Os produtores rurais que bateram recordes de produção e eficiência, técnicos e cooperativas filiadas foram homenageados, nesta semana, pela Cooperativa Central Aurora Alimentos. O evento, realizado anualmente, visa incentivar a melhoria da eficiência da cadeia de produção de suínos, buscando competitividade nos aspectos social, ambiental e econômico.
O ato, realizado na sede da Matriz em Chapecó, foi conduzido pelo diretor presidente Neivor Canton, pelo diretor vice-presidente de agronegócio Marcos Zordan, pelo gerente de suinocultura Luiz Carlos Giongo e pelo assessor de suinocultura Sandro Luiz Tremea. Participaram os empresários rurais homenageados, dirigentes cooperativistas, técnicos, supervisores e representantes das cooperativas filiadas e da Aurora Coop.
Marcos Zordan destacou o grande aperfeiçoamento que a suinocultura industrial experimentou nos últimos 10 anos em razão dos fortes investimentos realizados em duas frentes. De um lado, a permanente capacitação dos criadores e a oferta constante de treinamentos. De outro, os investimentos em instalações, genética, nutrição, manejo e equipamentos, entre outros aspectos.
A assistência técnica prestada aos produtores pela equipe de campo da Aurora Coop e das cooperativas filiadas foi essencial para a melhoria da atividade e a qualificação da produção. A busca da eficiência permitiu reduzir em 30 kg o volume de alimentação necessário para a terminação de um suíno. “Se considerarmos que a Aurora abate 27 mil animais por dia, teremos uma ideia do que significou esse avanço em termos de redução de custos totais”, apontou Zordan.
O diretor destacou, ainda, que a Cooperativa Central Aurora Alimentos responde por 14,7% do abate nacional de suínos, o que equivale também a 17,9% do abate da região sul do Brasil, 33% do abate de Santa Catarina, 13% do Rio Grande do Sul e 42% do Mato Grosso do Sul.
O diretor presidente Neivor Canton complementou que a Aurora Coop está em constante crescimento e evolução, preza por melhorias e aperfeiçoamento com os cuidados no campo. Segundo Canton, os resultados são conquistados a cada dia porque os desafios são enfrentados com união. “Grandes exemplos de toda essa evolução são os programas Propriedade Rural sustentável, Leitão Ideal e Suíno Ideal. Esses projetos são desenvolvidos com foco na melhoria contínua e na interação entre todo o sistema e envolvem profissionais capacitados, reconhecimento e assistência ao produtor. Os resultados são expressivos e, sem dúvida, são essenciais para que tenhamos uma suinocultura de excelência”.
CONHEÇA OS EMPRESÁRIOS RURAIS HOMENAGEADOS
Produtor Destaque Creche Aurora – Vandenir Scussel (Cooperalfa, Aratiba/RS)

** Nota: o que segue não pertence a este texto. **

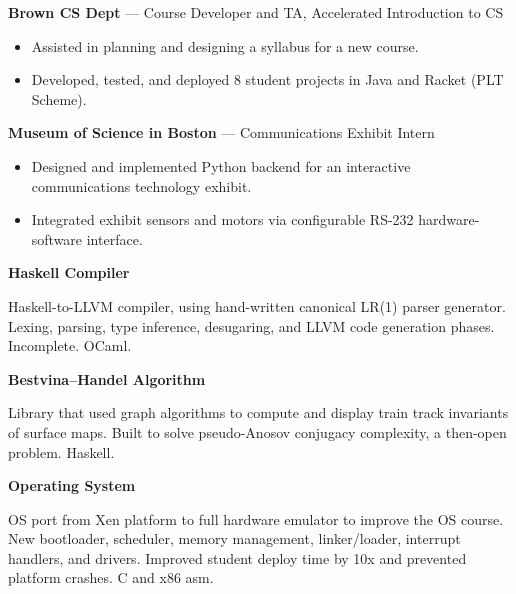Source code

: \documentclass[10pt,letterpaper]{article}
\newcommand{\marginlabel}[1]{\smallskip\noindent{\large{\textsf{\textbf{#1}}}}\smallskip}
\newcommand{\dates}[1]{\item[#1\hfill]}
\newcommand{\jobhead}[3]{{\dates{#1}{\bf #3} --- {#2}}}
\newcommand{\projecthead}[2]{{\dates{#1}{\bf #2}}}
\newenvironment{jobs}
  {\leftmargini=24.1mm%
   \begin{list}%
    {}
    {\setlength\labelwidth{22mm}\itemsep=1.5mm}}
  {\end{list}}
\begin{document}
\begin{jobs}
{\jobhead{2009}{Course Developer and TA, Accelerated Introduction to CS}
{Brown CS Dept}
\begin{itemize}
\item Assisted in planning and designing a syllabus for a new course.
\item Developed, tested, and deployed 8 student projects in Java and Racket
(PLT Scheme).
\end{itemize}

\jobhead{2008\,--\,2009}{Communications Exhibit Intern}{Museum of Science in
Boston}
\begin{itemize}
\item Designed and implemented Python backend for an interactive
communications technology exhibit.
\item Integrated exhibit sensors and motors via configurable RS-232
hardware-software interface.
\end{itemize}
} %

\end{jobs}

\marginlabel{Projects}

\begin{jobs}

\projecthead{2013\,--2014}{Haskell Compiler}

\noindent Haskell-to-LLVM compiler, using hand-written canonical LR(1) parser
generator. Lexing, parsing, type inference, desugaring,
and LLVM code generation phases. Incomplete. OCaml.

\projecthead{2013}{Bestvina--Handel Algorithm}

\noindent Library that used graph algorithms to
compute and display train track invariants of surface maps.
Built to solve pseudo-Anosov conjugacy complexity, a then-open
problem. Haskell.

\projecthead{2010\,--\,2011}{Operating System}

\noindent OS port from Xen platform to full hardware emulator to improve the OS
course.  New bootloader, scheduler, memory management, linker/loader, interrupt
handlers, and drivers. Improved student deploy time by 10x and prevented
platform crashes. C and x86 asm.

\end{jobs}
\end{document}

Vandenir Scussel conquistou o Prêmio Produtor Destaque Creche Aurora.
Produtor Destaque Suicooper

1º lugar: Eder Antonio Mohr (Cooperalfa, Aratiba/RS)

2º lugar: Vilson Pedro Pompermaier (Cooperalfa de Xaxim SC)

3º lugar: Gilmar Antonio Demartini (Cooperalfa, Quilombo Santa Catarina)
Produtor Destaque Suicooper Mato Grosso Do Sul

Nelson de Carvalho ganhou o Prêmio como Produtor Destaque Suicooper Mato Grosso Do Sul.
CONHEÇA OS TÉCNICOS HOMENAGEADOS

Técnico Destaque dos Destaques – Elizeu Elias Padilha (Coolacer região de Lacerdópolis)

Técnico Destaque Creche Aurora – Henrique Burin (Aurora RS)
Técnico Destaque Suicooper

1º lugar: Jeferson Casarotto (técnico Copérdia)

2º lugar: Tiago Dassoler (Aurora RS)

3º lugar: Marivaldo Capitanio (Cooperalfa, região de Santa Catarina)
CONHEÇA AS COOPERATIVAS DESTAQUES
1º lugar: Coolacer
2º lugar: Cooperalfa
3º lugar: Coopervil

Cooperalfa foi reconhecida com o segundo lugar como Cooperativa Destaque.

Coopervil obteve o terceiro lugar na categoria Cooperativa Destaque.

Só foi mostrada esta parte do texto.